_THE PROBLEM:_ Note how many lines in the entries contain the string "from", then give that number and nothing else.

_SUPPLIED INFORMATION:_
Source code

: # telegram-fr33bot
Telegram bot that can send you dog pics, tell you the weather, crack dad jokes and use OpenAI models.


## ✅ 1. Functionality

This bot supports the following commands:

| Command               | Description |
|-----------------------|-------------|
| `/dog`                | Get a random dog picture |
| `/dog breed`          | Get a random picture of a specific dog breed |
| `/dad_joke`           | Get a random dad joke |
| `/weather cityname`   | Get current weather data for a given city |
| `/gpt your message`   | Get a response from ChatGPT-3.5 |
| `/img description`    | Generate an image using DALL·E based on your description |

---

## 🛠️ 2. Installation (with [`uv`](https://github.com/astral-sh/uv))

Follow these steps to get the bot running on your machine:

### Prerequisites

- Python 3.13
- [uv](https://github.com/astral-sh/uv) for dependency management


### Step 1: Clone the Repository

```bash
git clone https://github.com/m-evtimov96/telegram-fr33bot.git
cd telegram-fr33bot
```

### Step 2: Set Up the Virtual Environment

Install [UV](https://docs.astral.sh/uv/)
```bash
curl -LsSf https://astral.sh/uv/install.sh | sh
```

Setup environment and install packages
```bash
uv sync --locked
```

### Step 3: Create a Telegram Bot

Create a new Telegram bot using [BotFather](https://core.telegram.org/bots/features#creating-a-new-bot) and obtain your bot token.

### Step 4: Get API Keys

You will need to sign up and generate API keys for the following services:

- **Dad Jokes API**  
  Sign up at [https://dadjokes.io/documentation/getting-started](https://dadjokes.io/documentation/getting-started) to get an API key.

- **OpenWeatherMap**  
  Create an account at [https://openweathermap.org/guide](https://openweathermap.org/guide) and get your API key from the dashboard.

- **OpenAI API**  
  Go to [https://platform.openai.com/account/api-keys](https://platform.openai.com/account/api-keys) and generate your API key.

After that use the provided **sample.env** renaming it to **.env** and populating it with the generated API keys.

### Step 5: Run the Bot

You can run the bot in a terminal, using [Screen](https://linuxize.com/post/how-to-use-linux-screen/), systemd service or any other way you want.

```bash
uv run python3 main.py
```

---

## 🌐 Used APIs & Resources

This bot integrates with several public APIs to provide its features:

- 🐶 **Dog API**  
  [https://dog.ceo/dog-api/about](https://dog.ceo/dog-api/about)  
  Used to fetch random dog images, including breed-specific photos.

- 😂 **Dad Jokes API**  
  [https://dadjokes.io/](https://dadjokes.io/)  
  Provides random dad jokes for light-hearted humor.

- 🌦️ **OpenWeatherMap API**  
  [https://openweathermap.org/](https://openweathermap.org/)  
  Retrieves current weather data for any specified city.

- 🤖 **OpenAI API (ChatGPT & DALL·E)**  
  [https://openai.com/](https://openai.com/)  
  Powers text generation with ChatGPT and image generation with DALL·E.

_EXERCISE RESULT:_ 2